大会の展望は例年だと大竹英雄九段の役目だった。今回は残念ながら欠席で、石田九段はピンチヒッター。いきなりの指名で困った様子だったが、実際、ペア囲碁の予想は難しいようだ。

そこで、各ペアが勝ち進むための条件というニュアンスの変則的な予想に。たとえば、小西和子六段・小林覚九段ペアについて「小西さんは以前に橋本昌二先生をリードして優勝してますね。覚君しだいで優勝候補」、あるいは佃亜紀子四段・王立誠棋聖ペアについて「佃さんはいま非常にいい成績。立誠君はだれが相棒でも器用に合わせられるから、かなり有力」という具合。そのなかで、あえて優勝候補は「前回優勝の吉田美香七段・東野弘昭九段ペアがやはり本命でしょう」と言う。
今回は「これは」というペアが見つからないだけに、意外なペアが出てきそうだ。

それぞれの決意を胸に
組み合わせが決まった各棋士は、それぞれの決意を胸に秘める。少し声をひろってみよう。


林海峰九段「(自分の年齢が高いから)1勝で準々決勝に行けると思ってたんですけど、パートナーの大沢さんが若いので、そうもいかないようですね。ただ、今回は決勝戦が台湾ですから、狙っています」
小川誠子六段「昨年から大会実行委員推薦枠ができましたよね。今年は私と武宮先生(正樹九段)なんですけど。本当に私が出てもいいのか悩んでしまって、武宮先生に相談に行ったんです。そうしたら武宮先生、『トモちゃん、ラッキーだね。V、V』ってVサインするんです。なんだかホッとしました。ただ、変な手を打つとパートナーの石田先生にため息をつかれそうで、それだけが心配です」

大沢奈留美二段「変な手を打っても温かく見守っていただけそうなので安心です。来年出られるかどうか分からないので、精一杯がんばります」

加藤正夫九段「ペア戦もだいぶ慣れてきました。しかも今回は有利な条件ですから、いまから準決勝、決勝をどう戦うか考えてます。ライバルは前回優勝ペア。早碁はベテランの成績がいいんです。だから、うちのペアが優勝候補ナンバーワンでしょう」

小林覚九段「実はきょうの抽選会、杉内先生と組むという一点狙いだったんです。そのときは1、2回戦を着物で対局するつもりだったんですが……。でも考えてみれば実際のパートナーは優勝経験のある小西さん。すべて小西さんに任せます」
清成哲也九段「初出場でもちろん優勝を狙ってるんですが、ひそかにダイエットしてベストドレッサー賞も狙っています」

梅沢由香里四段「(年齢の高い)林先生を狙っていたんですけど。結局は、合計年齢が一番若いペアになってしまい、2連勝するしかないんです。

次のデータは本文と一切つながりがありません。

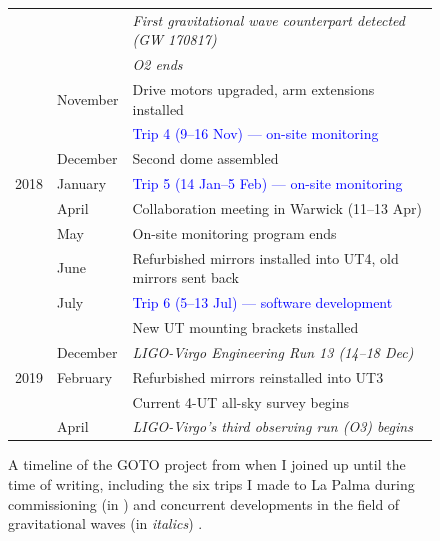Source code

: \begin{colsection}
\begin{colsection}
\begin{figure}[p]
\begin{center}
\begin{tabular}{cl|@{\tls}l}
                 &           & \textit{First gravitational wave counterpart detected (GW 170817)} \\
                 &           & \textit{O2 ends} \\
                 & November  & Drive motors upgraded, arm extensions installed \\
                 &           & \textcolor{Blue}{Trip 4 (9--16 Nov) --- on-site monitoring} \\
                 & December  & Second dome assembled \\
            \midrule
            2018 & January   & \textcolor{Blue}{Trip 5 (14 Jan--5 Feb) --- on-site monitoring} \\
                 & April     & Collaboration meeting in Warwick (11--13 Apr)\\
                 & May       & On-site monitoring program ends \\
                 & June      & Refurbished mirrors installed into UT4, old mirrors sent back \\
                 & July      & \textcolor{Blue}{Trip 6 (5--13 Jul) --- software development} \\
                 &           & New UT mounting brackets installed \\
                 & December  & \textit{LIGO-Virgo Engineering Run 13 (14--18 Dec)} \\
            \midrule
            2019 & February  & Refurbished mirrors reinstalled into UT3 \\
                 &           & Current 4-UT all-sky survey begins \\
                 & April     & \textit{LIGO-Virgo's third observing run (O3) begins} \\
        \end{tabular}
    \end{center}
    \caption[Timeline of the GOTO project]{
        A timeline of the GOTO project from when I joined up until the time of writing, including the six trips I made to La Palma during commissioning (in ) and concurrent developments in the field of gravitational waves (in \textit{italics}) .
    }\label{tab:timeline}
\end{figure}

\clearpage


\end{colsection}
\end{colsection}
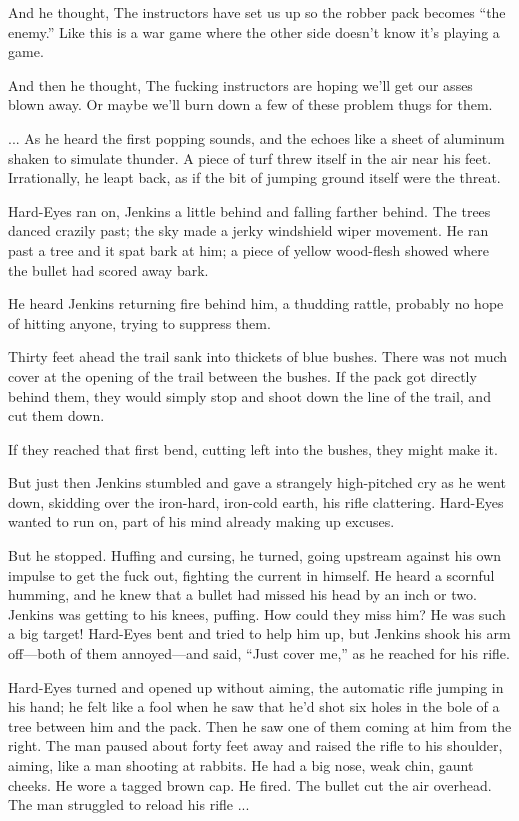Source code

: And he thought, The instructors have set us up so the robber pack becomes ``the enemy.'' Like this is a war game where the other side doesn't know it's playing a game.

And then he thought, The fucking instructors are hoping we'll get our asses blown away. Or maybe we'll burn down a few of these problem thugs for them.

... As he heard the first popping sounds, and the echoes like a sheet of aluminum shaken to simulate thunder. A piece of turf threw itself in the air near his feet. Irrationally, he leapt back, as if the bit of jumping ground itself were the threat.

Hard-Eyes ran on, Jenkins a little behind and falling farther behind. The trees danced crazily past; the sky made a jerky windshield wiper movement. He ran past a tree and it spat bark at him; a piece of yellow wood-flesh showed where the bullet had scored away bark.

He heard Jenkins returning fire behind him, a thudding rattle, probably no hope of hitting anyone, trying to suppress them.

Thirty feet ahead the trail sank into thickets of blue bushes. There was not much cover at the opening of the trail between the bushes. If the pack got directly behind them, they would simply stop and shoot down the line of the trail, and cut them down.

If they reached that first bend, cutting left into the bushes, they might make it.

But just then Jenkins stumbled and gave a strangely high-pitched cry as he went down, skidding over the iron-hard, iron-cold earth, his rifle clattering. Hard-Eyes wanted to run on, part of his mind already making up excuses.

But he stopped. Huffing and cursing, he turned, going upstream against his own impulse to get the fuck out, fighting the current in himself. He heard a scornful humming, and he knew that a bullet had missed his head by an inch or two. Jenkins was getting to his knees, puffing. How could they miss him? He was such a big target! Hard-Eyes bent and tried to help him up, but Jenkins shook his arm off—both of them annoyed—and said, ``Just cover me,'' as he reached for his rifle.

Hard-Eyes turned and opened up without aiming, the automatic rifle jumping in his hand; he felt like a fool when he saw that he'd shot six holes in the bole of a tree between him and the pack. Then he saw one of them coming at him from the right. The man paused about forty feet away and raised the rifle to his shoulder, aiming, like a man shooting at rabbits. He had a big nose, weak chin, gaunt cheeks. He wore a tagged brown cap. He fired. The bullet cut the air overhead. The man struggled to reload his rifle ...

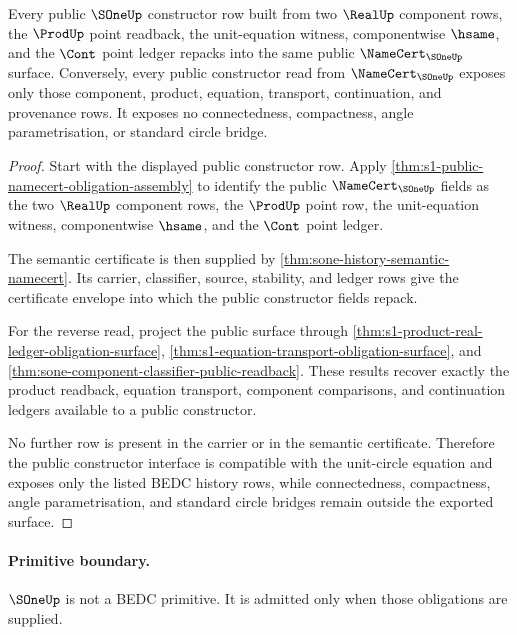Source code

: \begin{theorem}
\label{thm:s1-public-constructor-compatibility}
Every public $\SOneUp$ constructor row built from two $\RealUp$ component
rows, the $\ProdUp$ point readback, the unit-equation witness, componentwise
$\hsame$, and the $\Cont$ point ledger repacks into the same public
$\NameCert_{\SOneUp}$ surface. Conversely, every public constructor read from
$\NameCert_{\SOneUp}$ exposes only those component, product, equation,
transport, continuation, and provenance rows. It exposes no connectedness,
compactness, angle parametrisation, or standard circle bridge.
\end{theorem}
\begin{proof}
Start with the displayed public constructor row. Apply
\autoref{thm:s1-public-namecert-obligation-assembly} to identify the public
$\NameCert_{\SOneUp}$ fields as the two $\RealUp$ component rows, the $\ProdUp$
point row, the unit-equation witness, componentwise $\hsame$, and the $\Cont$
point ledger.

The semantic certificate is then supplied by
\autoref{thm:sone-history-semantic-namecert}. Its carrier, classifier, source,
stability, and ledger rows give the certificate envelope into which the public
constructor fields repack.

For the reverse read, project the public surface through
\autoref{thm:s1-product-real-ledger-obligation-surface},
\autoref{thm:s1-equation-transport-obligation-surface}, and
\autoref{thm:sone-component-classifier-public-readback}. These results recover
exactly the product readback, equation transport, component comparisons, and
continuation ledgers available to a public constructor.

No further row is present in the carrier or in the semantic certificate.
Therefore the public constructor interface is compatible with the unit-circle
equation and exposes only the listed BEDC history rows, while connectedness,
compactness, angle parametrisation, and standard circle bridges remain outside
the exported surface.
\end{proof}

\paragraph{Primitive boundary.}
$\SOneUp$ is not a BEDC primitive. It is admitted only when those obligations are supplied.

でも長い目で見れば(趙善津九段は)結構いいパートナーだと思います」
山下敬吾碁聖「初めての出場でペア囲碁が良く分からないし、(自分が若いから)2連勝しないと準々決勝に進めません。きついかもしれないけど、新海洋子先生の足を引っ張らないよいうがんばります」


矢代久美子三段「実は、いままでの大会は全部出場できたんですが、今年の成績がひどいので来年の選考基準に届きません。だから、次回も出るために、今回優勝するしかないんです」

1、2回戦は12月2日(土)正午から、東京・江東区のTFTホールで幕が開ける。